If we arbitrarily decide to view it as a connected components problem, we can imagine every word in your frame as a node. A a row basically says that the elements there are equivalent, or in other words, reachable: there are edges between the nodes. To determine the set of synonyms, we need to find the connected components of the graph.
import networkx as nx
G = nx.from_pandas_dataframe(df.stack().reset_index(), source='level_0', target=0)

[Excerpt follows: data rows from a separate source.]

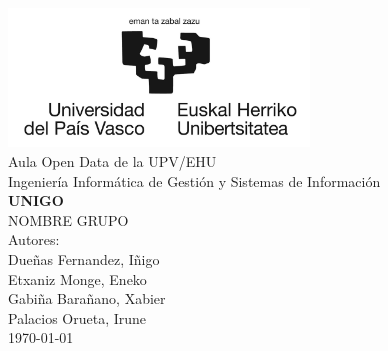 \documentclass[a4paper,12pt]{report}
\begin{document}
  \begin{titlepage}
    \centering
    \includegraphics[width=0.6\textwidth]{img/logo.jpg}\\
    \vspace{1cm}
    \LARGE Aula Open Data de la UPV/EHU\\
    \vspace{0.5cm}
    \Large Ingeniería Informática de Gestión y Sistemas de Información\\
    \vspace{3cm}
    \vspace{0.5cm}
    \Huge \textbf{UNIGO}\\
    \huge NOMBRE GRUPO\\
    \vspace{2.5cm}
    \Large Autores:\\
    \vspace{0.2cm}
    \large Dueñas Fernandez, Iñigo\\
    \large Etxaniz Monge, Eneko\\
    \large Gabiña Barañano, Xabier\\
    \large Palacios Orueta, Irune\\
    \vfill
    \today
  \end{titlepage}
\end{document}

codes = {v: i for i, vv in enumerate(nx.connected_components(G)) for v in vv}
df["Identifier"] = df["Chemical"].groupby(df["Chemical"].replace(codes)).transform("first")
gives me
In [229]: df
Out[229]:
Chemical Compound Name Identifier
0 Alcohol Ethanol Liquor Alcohol
1 Hooch NaN Liquor Alcohol
2 Cerveza Ethanol NaN Alcohol
3 Bauxite Aluminium NaN Bauxite
4 Feldspar Aluminium NaN Bauxite
because once we make the graph with edges (equivalencies)
In [233]: G.edges()
Out[233]:
[(0, 'Alcohol'),
(0, 'Ethanol'),
(0, 'Liquor'),
('Ethanol', 2),
('Liquor', 1),
(1, 'Hooch'),
(2, 'Cerveza'),
(3, 'Bauxite'),
(3, 'Aluminium'),
('Aluminium', 4),
(4, 'Feldspar')]
we can ask networkx to find the groups:
In [234]: list(nx.connected_components(G))
Out[234]:
[{0, 1, 2, 'Alcohol', 'Cerveza', 'Ethanol', 'Hooch', 'Liquor'},
{3, 4, 'Aluminium', 'Bauxite', 'Feldspar'}]
And then the rest is just turning these into numbers and arbitrarily choosing to use the first Chemical entry as the name of each group.
We could do exactly the same thing by using scipy's scipy.sparse.csgraph.connected_components function, with a little bit more setup, or simply use an off-the-shelf set consolidation algorithm to find the groups. For example, using the set consolidation algorithm here, we could do
In [240]: consolidate([set(row.dropna()) for _, row in df.iterrows()])
Out[240]:
[{'Alcohol', 'Cerveza', 'Ethanol', 'Hooch', 'Liquor'},
{'Aluminium', 'Bauxite', 'Feldspar'}]
and once again we have the groups we need.
Upvotes: 3
Reputation: 109686
To identify rows that have at least one matching column:
>>> df.apply(lambda x: x.dropna().duplicated()).any(axis=1)
0 False
1 True
2 True
3 False
4 True
dtype: bool
In the above, rows 1, 2 and 4 are 'duplicates'. Row 1: Liquor, Row 2: Ethanol, and Row 4: Aluminum.
I'm not clear about your fill logic, however.
Upvotes: 1